NASHVILLE, April 20 (UPI) -- A penetrating radar developed for the U.S. Army to detect concealed objects has completed flight testing and is ready for deployment.
Tests of the Tactical Reconnaissance and Counter-Concealment-Enabled Radar -- Tracer -- were conducted aboard a Predator B MQ-9 unmanned aerial vehicle following testing aboard manned aircraft, system manufacturer Lockheed Martin said.
"Tracer has demonstrated its long-endurance, wide-area surveillance capability to detect targets in all operational environments -- in any type of weather, day and night," said Jim Quinn, vice president of C4ISR Systems with Lockheed Martin's IS&GS-Defense. "Tracer will provide commanders with intelligence not currently available from higher frequency radars or electro-optical systems."

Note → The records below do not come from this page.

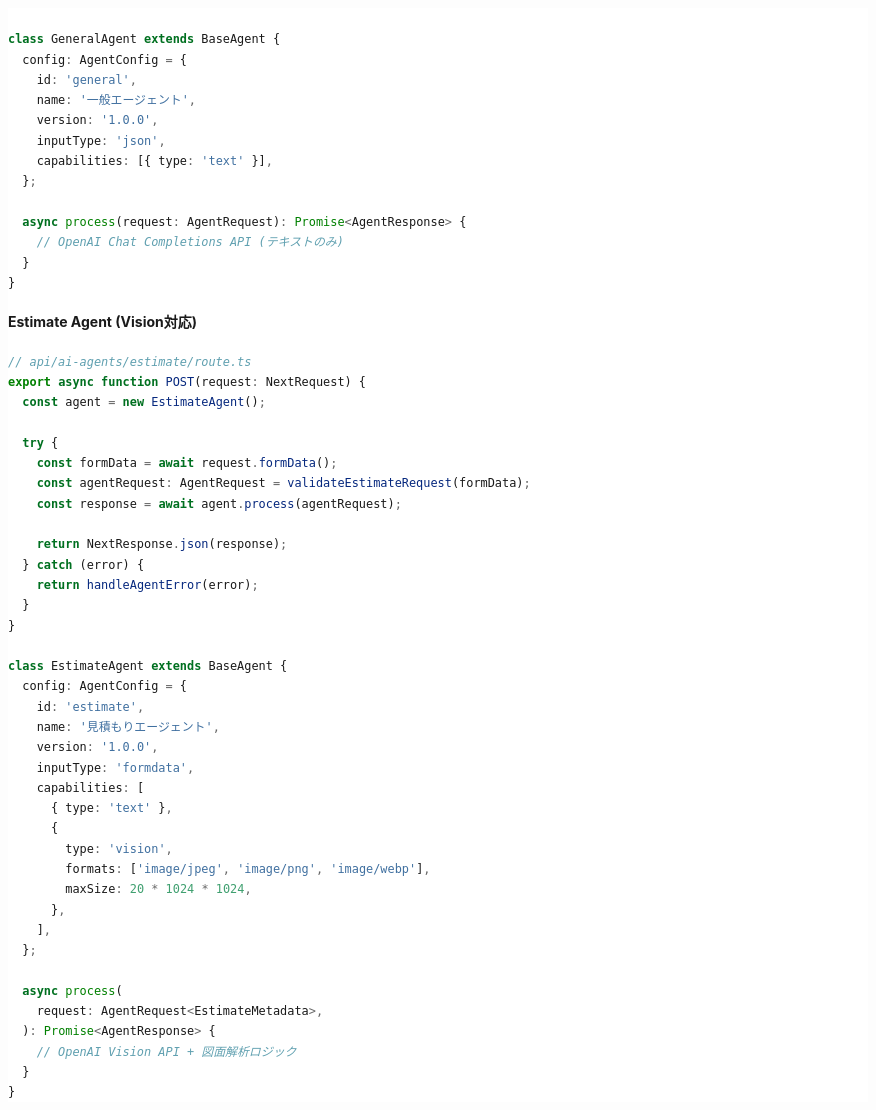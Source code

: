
 ```typescript

class GeneralAgent extends BaseAgent {
  config: AgentConfig = {
    id: 'general',
    name: '一般エージェント',
    version: '1.0.0',
    inputType: 'json',
    capabilities: [{ type: 'text' }],
  };

  async process(request: AgentRequest): Promise<AgentResponse> {
    // OpenAI Chat Completions API (テキストのみ)
  }
}
```

#### Estimate Agent (Vision対応)

```typescript
// api/ai-agents/estimate/route.ts
export async function POST(request: NextRequest) {
  const agent = new EstimateAgent();

  try {
    const formData = await request.formData();
    const agentRequest: AgentRequest = validateEstimateRequest(formData);
    const response = await agent.process(agentRequest);

    return NextResponse.json(response);
  } catch (error) {
    return handleAgentError(error);
  }
}

class EstimateAgent extends BaseAgent {
  config: AgentConfig = {
    id: 'estimate',
    name: '見積もりエージェント',
    version: '1.0.0',
    inputType: 'formdata',
    capabilities: [
      { type: 'text' },
      {
        type: 'vision',
        formats: ['image/jpeg', 'image/png', 'image/webp'],
        maxSize: 20 * 1024 * 1024,
      },
    ],
  };

  async process(
    request: AgentRequest<EstimateMetadata>,
  ): Promise<AgentResponse> {
    // OpenAI Vision API + 図面解析ロジック
  }
}
```
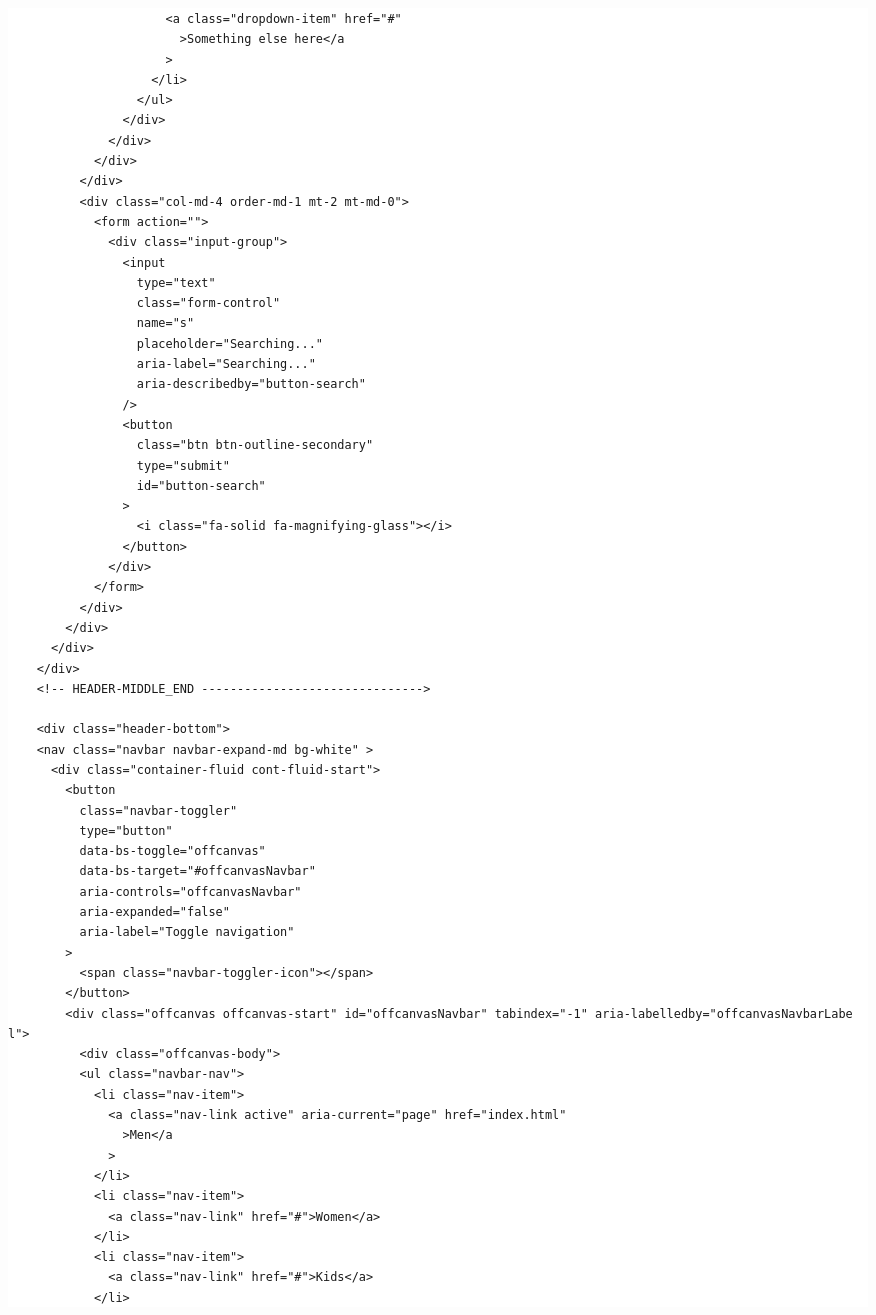                          <a class="dropdown-item" href="#"
                            >Something else here</a
                          >
                        </li>
                      </ul>
                    </div>
                  </div>
                </div>
              </div>
              <div class="col-md-4 order-md-1 mt-2 mt-md-0">
                <form action="">
                  <div class="input-group">
                    <input
                      type="text"
                      class="form-control"
                      name="s"
                      placeholder="Searching..."
                      aria-label="Searching..."
                      aria-describedby="button-search"
                    />
                    <button
                      class="btn btn-outline-secondary"
                      type="submit"
                      id="button-search"
                    >
                      <i class="fa-solid fa-magnifying-glass"></i>
                    </button>
                  </div>
                </form>
              </div>
            </div>
          </div>
        </div>
        <!-- HEADER-MIDDLE_END ------------------------------->

        <div class="header-bottom">
        <nav class="navbar navbar-expand-md bg-white" >
          <div class="container-fluid cont-fluid-start">
            <button
              class="navbar-toggler"
              type="button"
              data-bs-toggle="offcanvas"
              data-bs-target="#offcanvasNavbar"
              aria-controls="offcanvasNavbar"
              aria-expanded="false"
              aria-label="Toggle navigation"
            >
              <span class="navbar-toggler-icon"></span>
            </button>
            <div class="offcanvas offcanvas-start" id="offcanvasNavbar" tabindex="-1" aria-labelledby="offcanvasNavbarLabel">
              <div class="offcanvas-body">             
              <ul class="navbar-nav">
                <li class="nav-item">
                  <a class="nav-link active" aria-current="page" href="index.html"
                    >Men</a
                  >
                </li>
                <li class="nav-item">
                  <a class="nav-link" href="#">Women</a>
                </li>
                <li class="nav-item">
                  <a class="nav-link" href="#">Kids</a>
                </li>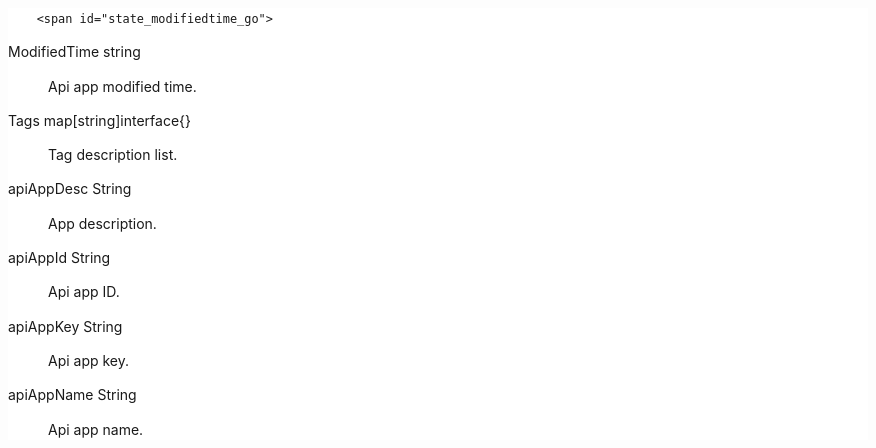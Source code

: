        <span id="state_modifiedtime_go">
<a data-swiftype-name="resource-property" data-swiftype-type="text" href="#state_modifiedtime_go" style="color: inherit; text-decoration: inherit;">Modified<wbr>Time</a>
</span>
        <span class="property-indicator"></span>
        <span class="property-type">string</span>
    </dt>
    <dd><p>Api app modified time.</p>
</dd><dt class="property-optional"
            title="Optional">
        <span id="state_tags_go">
<a data-swiftype-name="resource-property" data-swiftype-type="text" href="#state_tags_go" style="color: inherit; text-decoration: inherit;">Tags</a>
</span>
        <span class="property-indicator"></span>
        <span class="property-type">map[string]interface{}</span>
    </dt>
    <dd><p>Tag description list.</p>
</dd></dl>
</pulumi-choosable>
</div>

<div>
<pulumi-choosable type="language" values="java">
<dl class="resources-properties"><dt class="property-optional"
            title="Optional">
        <span id="state_apiappdesc_java">
<a data-swiftype-name="resource-property" data-swiftype-type="text" href="#state_apiappdesc_java" style="color: inherit; text-decoration: inherit;">api<wbr>App<wbr>Desc</a>
</span>
        <span class="property-indicator"></span>
        <span class="property-type">String</span>
    </dt>
    <dd><p>App description.</p>
</dd><dt class="property-optional"
            title="Optional">
        <span id="state_apiappid_java">
<a data-swiftype-name="resource-property" data-swiftype-type="text" href="#state_apiappid_java" style="color: inherit; text-decoration: inherit;">api<wbr>App<wbr>Id</a>
</span>
        <span class="property-indicator"></span>
        <span class="property-type">String</span>
    </dt>
    <dd><p>Api app ID.</p>
</dd><dt class="property-optional"
            title="Optional">
        <span id="state_apiappkey_java">
<a data-swiftype-name="resource-property" data-swiftype-type="text" href="#state_apiappkey_java" style="color: inherit; text-decoration: inherit;">api<wbr>App<wbr>Key</a>
</span>
        <span class="property-indicator"></span>
        <span class="property-type">String</span>
    </dt>
    <dd><p>Api app key.</p>
</dd><dt class="property-optional"
            title="Optional">
        <span id="state_apiappname_java">
<a data-swiftype-name="resource-property" data-swiftype-type="text" href="#state_apiappname_java" style="color: inherit; text-decoration: inherit;">api<wbr>App<wbr>Name</a>
</span>
        <span class="property-indicator"></span>
        <span class="property-type">String</span>
    </dt>
    <dd><p>Api app name.</p>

Tracer is a dual-band synthetic-aperture radar capable of detecting and locating objects that are buried, camouflaged or concealed under foliage. Classified as a queuing sensor, Tracer processes images in real time and can immediately send images to multiple ground stations.
During flight tests aboard the Predator B MQ-9, Tracer was focused on identifying targets of interest that would be relevant to multiple theaters.
Lockheed said that over four months the Tracer team validated the radar's performance in the harsh environment of an UAS configuration, thus mitigating risk for eventual installation on a Tier IV UAS or other platforms, such as the YMQ-18A unmanned aerial helicopter.
The test team also demonstrated satellite data link control of both the vehicle and radar system.